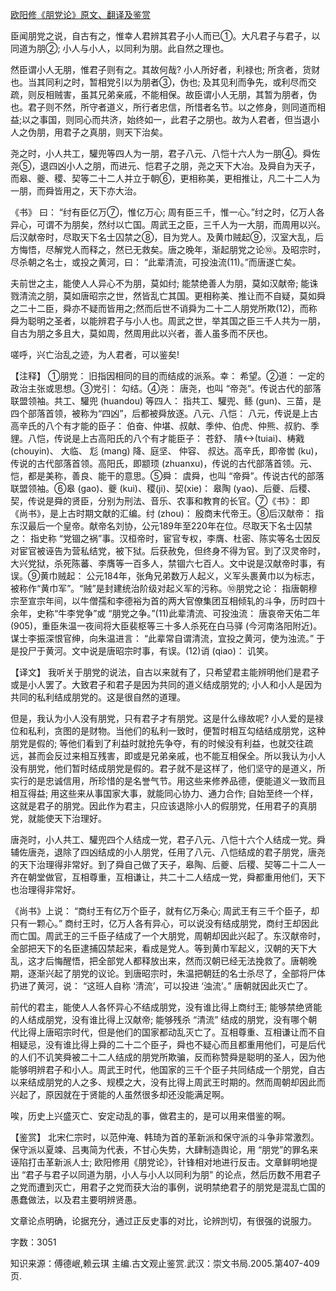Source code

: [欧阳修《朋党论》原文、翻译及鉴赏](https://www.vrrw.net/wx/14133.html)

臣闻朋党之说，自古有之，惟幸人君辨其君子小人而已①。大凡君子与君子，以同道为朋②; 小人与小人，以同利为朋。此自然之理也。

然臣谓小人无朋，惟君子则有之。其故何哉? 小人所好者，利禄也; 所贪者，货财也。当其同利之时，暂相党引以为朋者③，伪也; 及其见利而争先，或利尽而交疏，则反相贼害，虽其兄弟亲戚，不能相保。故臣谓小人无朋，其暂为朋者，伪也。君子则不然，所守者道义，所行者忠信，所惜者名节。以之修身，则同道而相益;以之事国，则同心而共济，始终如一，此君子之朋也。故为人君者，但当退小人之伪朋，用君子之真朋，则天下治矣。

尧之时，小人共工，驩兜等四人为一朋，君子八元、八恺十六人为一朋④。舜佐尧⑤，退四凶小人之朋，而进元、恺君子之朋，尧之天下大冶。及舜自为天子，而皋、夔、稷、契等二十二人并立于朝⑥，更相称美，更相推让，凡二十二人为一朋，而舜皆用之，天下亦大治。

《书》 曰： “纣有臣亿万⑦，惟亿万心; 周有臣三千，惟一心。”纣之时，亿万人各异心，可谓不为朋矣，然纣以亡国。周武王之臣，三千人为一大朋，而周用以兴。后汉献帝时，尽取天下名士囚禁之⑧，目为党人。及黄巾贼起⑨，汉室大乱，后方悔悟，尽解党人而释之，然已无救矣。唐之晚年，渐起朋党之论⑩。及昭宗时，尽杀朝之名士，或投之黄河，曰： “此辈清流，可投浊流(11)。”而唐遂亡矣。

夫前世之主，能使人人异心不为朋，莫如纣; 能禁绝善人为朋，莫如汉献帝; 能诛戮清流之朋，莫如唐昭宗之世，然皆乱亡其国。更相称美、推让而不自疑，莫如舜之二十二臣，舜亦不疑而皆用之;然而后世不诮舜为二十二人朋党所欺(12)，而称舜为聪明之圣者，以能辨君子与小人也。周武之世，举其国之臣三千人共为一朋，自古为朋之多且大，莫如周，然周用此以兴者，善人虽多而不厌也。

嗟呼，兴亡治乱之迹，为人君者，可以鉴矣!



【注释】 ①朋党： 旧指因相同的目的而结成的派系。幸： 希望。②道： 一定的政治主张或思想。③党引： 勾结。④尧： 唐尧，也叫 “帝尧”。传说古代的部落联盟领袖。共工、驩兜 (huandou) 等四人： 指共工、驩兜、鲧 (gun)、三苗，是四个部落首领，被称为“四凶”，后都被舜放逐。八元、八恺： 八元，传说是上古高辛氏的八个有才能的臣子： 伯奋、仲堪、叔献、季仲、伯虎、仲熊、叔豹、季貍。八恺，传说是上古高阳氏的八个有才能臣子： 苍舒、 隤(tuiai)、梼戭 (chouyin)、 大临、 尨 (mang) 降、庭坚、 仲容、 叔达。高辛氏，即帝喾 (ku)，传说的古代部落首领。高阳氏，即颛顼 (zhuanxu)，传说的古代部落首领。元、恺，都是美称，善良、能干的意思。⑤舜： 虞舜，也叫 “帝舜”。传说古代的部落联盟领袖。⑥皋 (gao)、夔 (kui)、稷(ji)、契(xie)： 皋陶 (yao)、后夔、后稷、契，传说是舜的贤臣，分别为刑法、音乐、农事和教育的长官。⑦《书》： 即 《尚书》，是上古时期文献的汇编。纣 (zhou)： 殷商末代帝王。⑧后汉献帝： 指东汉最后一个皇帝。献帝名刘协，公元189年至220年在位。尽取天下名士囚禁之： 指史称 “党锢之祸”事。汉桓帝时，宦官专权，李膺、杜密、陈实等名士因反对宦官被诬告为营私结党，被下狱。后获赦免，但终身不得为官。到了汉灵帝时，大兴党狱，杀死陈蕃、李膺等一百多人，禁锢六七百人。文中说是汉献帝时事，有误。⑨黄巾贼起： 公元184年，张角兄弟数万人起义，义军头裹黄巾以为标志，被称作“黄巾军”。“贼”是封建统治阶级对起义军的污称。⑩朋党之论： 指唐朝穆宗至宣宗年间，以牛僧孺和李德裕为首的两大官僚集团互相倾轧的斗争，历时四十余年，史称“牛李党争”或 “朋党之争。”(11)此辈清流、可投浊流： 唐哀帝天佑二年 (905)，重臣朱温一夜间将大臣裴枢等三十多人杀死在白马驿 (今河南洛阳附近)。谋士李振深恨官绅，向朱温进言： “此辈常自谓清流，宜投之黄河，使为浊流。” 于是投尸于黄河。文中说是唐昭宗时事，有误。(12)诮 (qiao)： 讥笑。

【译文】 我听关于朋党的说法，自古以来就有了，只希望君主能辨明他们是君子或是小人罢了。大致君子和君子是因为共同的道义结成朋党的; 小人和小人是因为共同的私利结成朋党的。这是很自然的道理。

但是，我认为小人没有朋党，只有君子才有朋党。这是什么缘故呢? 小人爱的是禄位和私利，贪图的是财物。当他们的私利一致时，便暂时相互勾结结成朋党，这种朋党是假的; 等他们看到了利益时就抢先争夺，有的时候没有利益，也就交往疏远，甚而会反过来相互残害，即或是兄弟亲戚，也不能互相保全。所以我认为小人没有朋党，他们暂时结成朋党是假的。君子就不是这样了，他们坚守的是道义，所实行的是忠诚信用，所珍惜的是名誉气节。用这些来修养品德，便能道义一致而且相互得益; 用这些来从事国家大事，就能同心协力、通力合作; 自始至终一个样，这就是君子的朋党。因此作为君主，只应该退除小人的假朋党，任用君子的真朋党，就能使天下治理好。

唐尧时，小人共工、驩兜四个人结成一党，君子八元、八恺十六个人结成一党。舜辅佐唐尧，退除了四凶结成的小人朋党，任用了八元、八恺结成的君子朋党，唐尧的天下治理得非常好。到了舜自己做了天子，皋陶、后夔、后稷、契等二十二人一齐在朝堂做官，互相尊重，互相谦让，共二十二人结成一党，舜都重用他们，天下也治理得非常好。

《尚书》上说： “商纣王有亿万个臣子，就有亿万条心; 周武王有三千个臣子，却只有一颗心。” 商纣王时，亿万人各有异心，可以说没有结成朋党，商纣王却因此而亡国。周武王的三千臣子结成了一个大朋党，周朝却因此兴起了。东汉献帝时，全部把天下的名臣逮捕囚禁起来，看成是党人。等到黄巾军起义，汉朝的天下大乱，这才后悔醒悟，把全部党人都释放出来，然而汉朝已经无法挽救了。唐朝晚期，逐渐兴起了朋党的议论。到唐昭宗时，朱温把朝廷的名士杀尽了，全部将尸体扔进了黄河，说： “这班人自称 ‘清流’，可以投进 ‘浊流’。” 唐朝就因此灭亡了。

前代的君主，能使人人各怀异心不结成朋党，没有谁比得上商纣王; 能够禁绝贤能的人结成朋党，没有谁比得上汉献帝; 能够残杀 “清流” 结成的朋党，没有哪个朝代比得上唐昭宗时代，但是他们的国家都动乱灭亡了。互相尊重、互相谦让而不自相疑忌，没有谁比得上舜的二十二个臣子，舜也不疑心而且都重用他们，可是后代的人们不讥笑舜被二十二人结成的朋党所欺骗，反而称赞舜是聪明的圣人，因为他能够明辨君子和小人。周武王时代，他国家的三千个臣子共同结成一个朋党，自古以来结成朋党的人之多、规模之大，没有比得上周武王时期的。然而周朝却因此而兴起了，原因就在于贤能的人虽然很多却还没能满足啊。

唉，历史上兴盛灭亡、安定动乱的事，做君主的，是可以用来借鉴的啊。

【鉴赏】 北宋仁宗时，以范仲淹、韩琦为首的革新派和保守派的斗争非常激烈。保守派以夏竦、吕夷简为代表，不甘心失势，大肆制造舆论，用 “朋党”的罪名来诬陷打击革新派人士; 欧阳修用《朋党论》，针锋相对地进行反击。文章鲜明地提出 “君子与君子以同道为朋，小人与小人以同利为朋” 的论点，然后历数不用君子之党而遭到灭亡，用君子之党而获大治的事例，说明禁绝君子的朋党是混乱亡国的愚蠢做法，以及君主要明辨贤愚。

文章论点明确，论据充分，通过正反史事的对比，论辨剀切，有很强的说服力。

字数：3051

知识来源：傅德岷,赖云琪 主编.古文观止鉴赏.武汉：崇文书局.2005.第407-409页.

□ □ □ □ □

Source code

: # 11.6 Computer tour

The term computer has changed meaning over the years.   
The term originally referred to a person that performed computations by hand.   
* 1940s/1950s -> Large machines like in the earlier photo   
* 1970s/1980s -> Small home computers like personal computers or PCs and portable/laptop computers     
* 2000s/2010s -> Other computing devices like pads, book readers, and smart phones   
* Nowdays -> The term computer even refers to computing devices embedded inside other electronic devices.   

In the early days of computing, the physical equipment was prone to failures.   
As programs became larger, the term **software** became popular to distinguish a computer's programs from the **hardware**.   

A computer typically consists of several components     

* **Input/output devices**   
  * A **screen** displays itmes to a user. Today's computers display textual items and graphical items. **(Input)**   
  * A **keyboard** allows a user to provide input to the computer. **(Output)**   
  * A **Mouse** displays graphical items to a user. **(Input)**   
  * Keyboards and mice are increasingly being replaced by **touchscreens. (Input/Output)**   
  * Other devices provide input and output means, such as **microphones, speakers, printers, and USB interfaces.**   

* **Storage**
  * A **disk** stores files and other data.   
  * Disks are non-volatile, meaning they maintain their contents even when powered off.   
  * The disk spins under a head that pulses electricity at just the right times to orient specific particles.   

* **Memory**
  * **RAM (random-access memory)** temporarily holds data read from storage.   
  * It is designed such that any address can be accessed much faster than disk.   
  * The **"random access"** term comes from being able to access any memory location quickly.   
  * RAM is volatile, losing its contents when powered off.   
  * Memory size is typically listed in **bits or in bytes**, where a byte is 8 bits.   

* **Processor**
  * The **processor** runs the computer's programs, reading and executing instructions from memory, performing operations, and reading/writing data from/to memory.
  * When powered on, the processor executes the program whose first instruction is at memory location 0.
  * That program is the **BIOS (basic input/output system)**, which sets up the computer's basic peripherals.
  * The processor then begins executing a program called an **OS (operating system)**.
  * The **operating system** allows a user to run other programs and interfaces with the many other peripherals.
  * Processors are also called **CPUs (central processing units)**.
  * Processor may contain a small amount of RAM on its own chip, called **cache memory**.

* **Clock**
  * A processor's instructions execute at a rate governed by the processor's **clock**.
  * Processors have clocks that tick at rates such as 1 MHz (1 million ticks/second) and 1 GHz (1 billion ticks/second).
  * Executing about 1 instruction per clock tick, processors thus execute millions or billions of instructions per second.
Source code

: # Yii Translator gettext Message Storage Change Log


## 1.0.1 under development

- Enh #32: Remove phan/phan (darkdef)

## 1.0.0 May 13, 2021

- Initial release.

□ □ □ □ □

▸ **ASSIGNMENT**: After locating the line with "唉，历史上兴盛灭亡、安定动乱的事，做君主的，是可以用来借鉴的啊。" in the material above, return it and each line after it exactly, ending at the line with "知识来源：傅德岷,赖云琪 主".

▸ **TASK RESPONSE**:
唉，历史上兴盛灭亡、安定动乱的事，做君主的，是可以用来借鉴的啊。

【鉴赏】 北宋仁宗时，以范仲淹、韩琦为首的革新派和保守派的斗争非常激烈。保守派以夏竦、吕夷简为代表，不甘心失势，大肆制造舆论，用 “朋党”的罪名来诬陷打击革新派人士; 欧阳修用《朋党论》，针锋相对地进行反击。文章鲜明地提出 “君子与君子以同道为朋，小人与小人以同利为朋” 的论点，然后历数不用君子之党而遭到灭亡，用君子之党而获大治的事例，说明禁绝君子的朋党是混乱亡国的愚蠢做法，以及君主要明辨贤愚。

文章论点明确，论据充分，通过正反史事的对比，论辨剀切，有很强的说服力。

字数：3051

知识来源：傅德岷,赖云琪 主编.古文观止鉴赏.武汉：崇文书局.2005.第407-409页.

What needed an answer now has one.